NEW YORK (AP) — New York Gov. Andrew Cuomo is pushing to enact a statewide ban on the sale of flavored e-cigarettes amid growing health concerns connected to vaping, especially among young people.
The Democrat announced Sunday that the state health commissioner would be making a recommendation this week to the state Public Health and Health Planning Council. The council can issue emergency regulations that would go into effect as soon as they are voted on and start being enforced in as soon as two weeks, following a short grace period for retailers, officials said.
In announcing the action, Cuomo sharply criticized the flavors that are for sale, like bubble gum and cotton candy.
"These are obviously targeted to young people and highly effective at targeting young people," he said.
Officials pointed to a significant increase of e-cigarettes by young people, which they said was driven by the flavors.
According to data from the state health department, nearly 40% of high school seniors and 27% of high school students overall in the state use e-cigarettes. High school use went from 10.5% in 2014 to 27.4% in 2018.
Nationwide, the 2019 National Youth Tobacco Survey showed traditional cigarette usage continuing to fall for students in 6th to 12th grade but vaping continuing to surge higher.
The biggest player in the industry, Juul Labs Inc., said it was reviewing the announcement, but agreed with the need for action.
The ban would not impact tobacco- and menthol-flavored e-cigarettes, but Cuomo said the Department of Health would continue evaluating and that could change.
Not including menthol brought criticism for Cuomo from some quarters.

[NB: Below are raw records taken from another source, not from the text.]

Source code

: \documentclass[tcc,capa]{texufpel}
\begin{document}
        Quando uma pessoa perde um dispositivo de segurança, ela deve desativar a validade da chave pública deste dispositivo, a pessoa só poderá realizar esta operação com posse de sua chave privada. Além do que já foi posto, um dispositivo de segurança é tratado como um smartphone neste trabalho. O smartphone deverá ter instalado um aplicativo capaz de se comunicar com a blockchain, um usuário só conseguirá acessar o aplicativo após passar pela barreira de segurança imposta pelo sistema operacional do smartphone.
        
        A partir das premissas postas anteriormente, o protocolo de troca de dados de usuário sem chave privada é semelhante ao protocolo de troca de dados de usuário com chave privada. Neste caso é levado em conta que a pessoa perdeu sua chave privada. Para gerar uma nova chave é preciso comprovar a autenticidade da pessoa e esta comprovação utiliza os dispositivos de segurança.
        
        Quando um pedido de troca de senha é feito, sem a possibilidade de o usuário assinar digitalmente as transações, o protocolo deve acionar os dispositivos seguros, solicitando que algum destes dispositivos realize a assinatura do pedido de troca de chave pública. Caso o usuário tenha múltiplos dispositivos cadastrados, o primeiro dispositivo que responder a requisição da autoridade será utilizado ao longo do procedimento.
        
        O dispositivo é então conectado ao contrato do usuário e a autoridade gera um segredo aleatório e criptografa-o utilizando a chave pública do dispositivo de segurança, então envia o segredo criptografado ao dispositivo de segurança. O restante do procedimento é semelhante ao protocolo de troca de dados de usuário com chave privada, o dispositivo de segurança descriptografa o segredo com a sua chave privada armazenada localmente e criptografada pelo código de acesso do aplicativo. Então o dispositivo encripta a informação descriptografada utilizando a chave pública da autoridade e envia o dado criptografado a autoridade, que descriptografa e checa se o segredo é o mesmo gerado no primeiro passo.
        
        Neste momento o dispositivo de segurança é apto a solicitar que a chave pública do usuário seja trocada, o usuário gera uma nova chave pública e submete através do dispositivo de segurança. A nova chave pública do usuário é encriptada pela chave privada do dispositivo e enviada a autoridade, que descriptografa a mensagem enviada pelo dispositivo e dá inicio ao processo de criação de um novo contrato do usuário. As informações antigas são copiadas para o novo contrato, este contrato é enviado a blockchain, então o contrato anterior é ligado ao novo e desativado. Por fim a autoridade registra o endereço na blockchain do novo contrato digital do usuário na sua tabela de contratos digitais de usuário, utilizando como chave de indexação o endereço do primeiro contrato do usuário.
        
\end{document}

Cuomo "had the opportunity to take decisive action, but instead left menthol e-cigarettes on the marketplace," said Harold Wimmer, president and CEO of the American Lung Association, in an email statement. "While today's announcement was well-intentioned, it will drive our youth to use menthol flavored products in even greater numbers."
Cuomo signed legislation earlier this year raising the statewide smoking age to 21, and earlier this month signed a mandate that requires state anti-tobacco campaigns to also include vaping.
Vaping is also under a federal spotlight , as health authorities look into hundreds of breathing illnesses reported in people who have used e-cigarettes and other vaping devices.
In his first public comments on vaping, President Donald Trump proposed a similar federal ban last week.
The FDA has been able to ban vaping flavors since 2016, but hasn't taken the step, with officials looking into whether flavors could help cigarette smokers to quit.
The global market is estimated to have a value of as much as $11 billion. The industry has spent a lot of money in states around the country to lobby against state-level flavored e-cigarette bans, in states including Hawaii, California, Maine and Connecticut.
Michigan Gov. Gretchen Whitmer earlier this month ordered that state's health department to come out with emergency rules to prohibit flavored e-cigarette sales.
Juul reiterated Sunday the agreeable stance it had taken following Trump's proposal.
In an emailed statement, spokesman Austin Finan said, "We strongly agree with the need for aggressive category-wide action on flavored products," and "will fully comply with local laws and the final FDA policy when effective."